The ETF world has its own version. Call it ETF slop.  
  
Just as AI slop means endless articles, videos, and posts that are easy to create and empty of substance, ETF slop means endless new tickers that deliver little of lasting value.  
  
So far in 2025, issuers have launched nearly 700 ETFs, already close to last year’s record with four months still left to go. With more than 4,600 ETFs now listed in the U.S., about 15% of the entire market has been born this year alone.
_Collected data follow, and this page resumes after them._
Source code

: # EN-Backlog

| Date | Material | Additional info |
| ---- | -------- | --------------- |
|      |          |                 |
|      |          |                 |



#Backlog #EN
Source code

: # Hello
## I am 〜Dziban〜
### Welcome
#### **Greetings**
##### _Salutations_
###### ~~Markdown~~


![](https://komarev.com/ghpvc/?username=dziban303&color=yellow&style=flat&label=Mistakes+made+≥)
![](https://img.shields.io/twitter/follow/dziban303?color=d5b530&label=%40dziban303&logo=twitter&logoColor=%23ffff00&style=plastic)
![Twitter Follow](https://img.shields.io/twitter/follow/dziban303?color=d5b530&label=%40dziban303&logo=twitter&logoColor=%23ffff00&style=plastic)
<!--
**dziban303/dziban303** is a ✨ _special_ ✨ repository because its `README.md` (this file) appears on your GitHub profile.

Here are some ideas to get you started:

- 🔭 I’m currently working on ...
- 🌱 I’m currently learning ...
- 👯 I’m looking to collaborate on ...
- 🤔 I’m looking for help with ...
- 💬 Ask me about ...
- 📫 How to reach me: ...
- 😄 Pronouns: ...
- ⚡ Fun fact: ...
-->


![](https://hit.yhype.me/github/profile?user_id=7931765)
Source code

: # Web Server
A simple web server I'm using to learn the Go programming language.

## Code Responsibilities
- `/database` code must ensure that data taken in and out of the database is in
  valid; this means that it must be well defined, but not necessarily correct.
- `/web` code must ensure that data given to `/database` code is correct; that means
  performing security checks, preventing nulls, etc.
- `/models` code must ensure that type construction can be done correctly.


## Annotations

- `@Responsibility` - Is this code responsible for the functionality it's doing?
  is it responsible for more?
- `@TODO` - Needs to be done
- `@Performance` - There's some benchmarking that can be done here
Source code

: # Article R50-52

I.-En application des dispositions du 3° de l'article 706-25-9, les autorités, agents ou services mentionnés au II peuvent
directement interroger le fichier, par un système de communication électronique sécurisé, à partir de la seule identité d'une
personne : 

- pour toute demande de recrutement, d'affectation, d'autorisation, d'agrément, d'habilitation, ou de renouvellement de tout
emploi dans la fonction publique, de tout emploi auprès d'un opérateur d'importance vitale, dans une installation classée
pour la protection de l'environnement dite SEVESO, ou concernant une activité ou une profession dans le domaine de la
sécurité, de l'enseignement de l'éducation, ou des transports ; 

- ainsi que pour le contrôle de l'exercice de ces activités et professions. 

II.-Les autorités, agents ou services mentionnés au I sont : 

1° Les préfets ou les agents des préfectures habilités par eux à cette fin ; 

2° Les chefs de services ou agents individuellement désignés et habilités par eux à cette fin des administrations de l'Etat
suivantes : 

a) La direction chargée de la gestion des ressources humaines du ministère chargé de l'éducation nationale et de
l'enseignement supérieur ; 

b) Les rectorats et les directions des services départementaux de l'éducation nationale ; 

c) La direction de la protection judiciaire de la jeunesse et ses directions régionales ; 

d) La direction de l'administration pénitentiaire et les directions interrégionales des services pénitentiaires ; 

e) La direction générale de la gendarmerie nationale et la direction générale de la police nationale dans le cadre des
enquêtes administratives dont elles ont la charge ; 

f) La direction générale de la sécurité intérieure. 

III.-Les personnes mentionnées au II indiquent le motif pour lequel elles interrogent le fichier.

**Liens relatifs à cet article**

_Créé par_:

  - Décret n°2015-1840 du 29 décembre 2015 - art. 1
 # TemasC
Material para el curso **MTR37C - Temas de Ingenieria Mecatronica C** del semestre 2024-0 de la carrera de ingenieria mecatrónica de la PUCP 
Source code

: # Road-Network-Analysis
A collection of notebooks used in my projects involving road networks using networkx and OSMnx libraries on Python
And much of it is slop.

## Origins of Slop

A good place to start is the single-stock ETF. The SEC’s 2022 approval of single-stock ETFs opened the floodgates, and much of the surge in launches since then has been in this category.  
  
The first wave were leveraged and inverse funds like the [**Direxion Daily TSLA Bull 2X Shares (TSLL)**](/tsll). Many ETFs tied to popular names like Tesla, Meta, and Nvidia hit the market in 2022. Some caught on, some didn’t.  
  
Since then, the launches have only kept coming, with issuers rolling out new leveraged single-stock ETFs every week. That’s not all that surprising. These products are quick and easy to crank out, they carry far higher fees than the average ETF, and they tap into the constant demand from traders who want juiced exposure to the market’s most popular names.  
  
In theory, you could launch 2x long and short ETFs on every stock in the market. Most would flop because there’s little demand for leveraged exposure to boring companies like Johnson &amp; Johnson or Alcoa. But for high-flyers, there’s plenty of demand. And with new buzzy names constantly capturing investor attention, there’s always room for more of these leveraged and inverse funds.  
  
These ETFs aren’t inherently useless, either. A 2x product on a popular stock can be a legitimate trading tool. They serve the same purpose as the leveraged index and commodity ETFs that have been around for ages, like the [**ProShares UltraPro QQQ (TQQQ)**](/tqqq) and the [**ProShares Ultra Gold (UGL)**](/ugl).  
  
Yes, they can be financially ruinous if the trade goes against you, and plenty of investors still don’t fully understand [risks](https://www.etf.com/sections/features/leveraged-etfs-hidden-costs-eat-your-returns-0) like volatility decay or the financing costs of leverage in today’s higher-rate environment. But they’re generally straightforward. They do what they say they do, and traders often use them as an alternative to margin.  
  
These ETFs may count as slop in the sense that they’re formulaic and unimaginative, but they aren’t useless. Traders know what they’re buying, and the funds generally deliver what they promise.  
  
The real slop showed up in the next wave of single-stock ETFs: the “income” funds.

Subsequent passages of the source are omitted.